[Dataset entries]

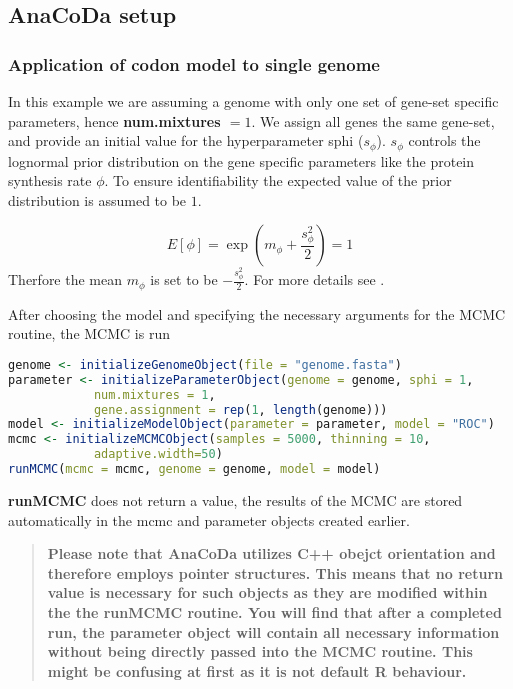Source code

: \subsection{AnaCoDa setup}
\subsubsection{Application of codon model to single genome}
In this example we are assuming a genome with only one set of gene-set specific parameters, hence \textbf{num.mixtures $ = 1$}. 
We assign all genes the same gene-set, and provide an initial value for the hyperparameter sphi ($s_\phi$). $s_\phi$ controls the lognormal prior distribution on the gene specific parameters like the protein synthesis rate $\phi$. 
To ensure identifiability the expected value of the prior distribution is assumed to be $1$.

\begin{equation}
E[\phi] = \exp\left(m_\phi + \frac{s^2_\phi}{2}\right) = 1
\end{equation}
Therfore the mean $m_\phi$ is set to be $-\frac{s^2_\phi}{2}$.
For more details see \citet{gilchrist2015}.

After choosing the model and specifying the necessary arguments for the MCMC routine, the MCMC is run

\begin{lstlisting}[language=R]
genome <- initializeGenomeObject(file = "genome.fasta")
parameter <- initializeParameterObject(genome = genome, sphi = 1, 
			num.mixtures = 1, 
			gene.assignment = rep(1, length(genome)))
model <- initializeModelObject(parameter = parameter, model = "ROC")
mcmc <- initializeMCMCObject(samples = 5000, thinning = 10, 
			adaptive.width=50)
runMCMC(mcmc = mcmc, genome = genome, model = model)
\end{lstlisting}

\textbf{runMCMC} does not return a value, the results of the MCMC are stored automatically in the mcmc and parameter
objects created earlier.

\begin{quote}
\textbf{Please note that AnaCoDa utilizes C++ obejct orientation and therefore employs pointer structures. 
This means that no return value is necessary for such objects as they are modified within the the runMCMC routine. 
You will find that after a completed run, the parameter object will contain all necessary information without being directly passed into the MCMC routine. 
This might be confusing at first as it is not default R behaviour.}
\end{quote}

> **GOAL OF THE EXERCISE**:
Search the entries above for the string "distribution". Copy each line that holds it.

> **ANSWER SPACE**:
We assign all genes the same gene-set, and provide an initial value for the hyperparameter sphi ($s_\phi$). $s_\phi$ controls the lognormal prior distribution on the gene specific parameters like the protein synthesis rate $\phi$. 
To ensure identifiability the expected value of the prior distribution is assumed to be $1$.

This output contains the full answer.